#### EXERCISE
What lines of the listing below contain the word "https"? Copy each of them out.

#### DATA TO PROCESS
*** Block opens ***
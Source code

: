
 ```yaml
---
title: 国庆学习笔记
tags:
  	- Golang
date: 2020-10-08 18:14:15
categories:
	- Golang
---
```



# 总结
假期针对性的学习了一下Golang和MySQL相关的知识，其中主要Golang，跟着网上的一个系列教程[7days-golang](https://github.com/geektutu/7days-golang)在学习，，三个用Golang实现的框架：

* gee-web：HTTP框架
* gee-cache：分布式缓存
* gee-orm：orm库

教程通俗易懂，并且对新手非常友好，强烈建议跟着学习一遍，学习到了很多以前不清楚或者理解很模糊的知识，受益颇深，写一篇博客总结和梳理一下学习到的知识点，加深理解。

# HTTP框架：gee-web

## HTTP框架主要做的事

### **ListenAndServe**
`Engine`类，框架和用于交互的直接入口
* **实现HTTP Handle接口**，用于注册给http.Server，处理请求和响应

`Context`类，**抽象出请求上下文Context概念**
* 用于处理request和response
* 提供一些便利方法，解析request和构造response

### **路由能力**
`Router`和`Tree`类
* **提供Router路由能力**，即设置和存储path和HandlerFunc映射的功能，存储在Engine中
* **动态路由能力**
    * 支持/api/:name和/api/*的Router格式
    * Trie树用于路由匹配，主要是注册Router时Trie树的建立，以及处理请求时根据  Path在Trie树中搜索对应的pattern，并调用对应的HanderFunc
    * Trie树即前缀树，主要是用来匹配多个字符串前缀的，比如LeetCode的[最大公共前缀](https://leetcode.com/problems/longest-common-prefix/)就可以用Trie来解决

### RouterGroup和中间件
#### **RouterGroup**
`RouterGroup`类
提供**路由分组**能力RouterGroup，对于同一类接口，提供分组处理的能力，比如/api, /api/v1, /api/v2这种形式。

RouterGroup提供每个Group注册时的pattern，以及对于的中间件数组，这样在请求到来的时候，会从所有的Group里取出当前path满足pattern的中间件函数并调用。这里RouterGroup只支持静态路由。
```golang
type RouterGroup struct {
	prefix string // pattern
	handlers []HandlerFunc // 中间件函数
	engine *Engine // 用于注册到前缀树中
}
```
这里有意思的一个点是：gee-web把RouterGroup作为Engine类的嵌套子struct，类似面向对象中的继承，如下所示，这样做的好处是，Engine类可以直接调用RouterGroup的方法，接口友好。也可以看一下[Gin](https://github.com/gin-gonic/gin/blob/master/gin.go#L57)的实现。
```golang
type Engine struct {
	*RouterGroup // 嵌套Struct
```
*** Block closes ***
#### SOLUTION
假期针对性的学习了一下Golang和MySQL相关的知识，其中主要Golang，跟着网上的一个系列教程[7days-golang](https://github.com/geektutu/7days-golang)在学习，，三个用Golang实现的框架：
    * Trie树即前缀树，主要是用来匹配多个字符串前缀的，比如LeetCode的[最大公共前缀](https://leetcode.com/problems/longest-common-prefix/)就可以用Trie来解决
这里有意思的一个点是：gee-web把RouterGroup作为Engine类的嵌套子struct，类似面向对象中的继承，如下所示，这样做的好处是，Engine类可以直接调用RouterGroup的方法，接口友好。也可以看一下[Gin](https://github.com/gin-gonic/gin/blob/master/gin.go#L57)的实现。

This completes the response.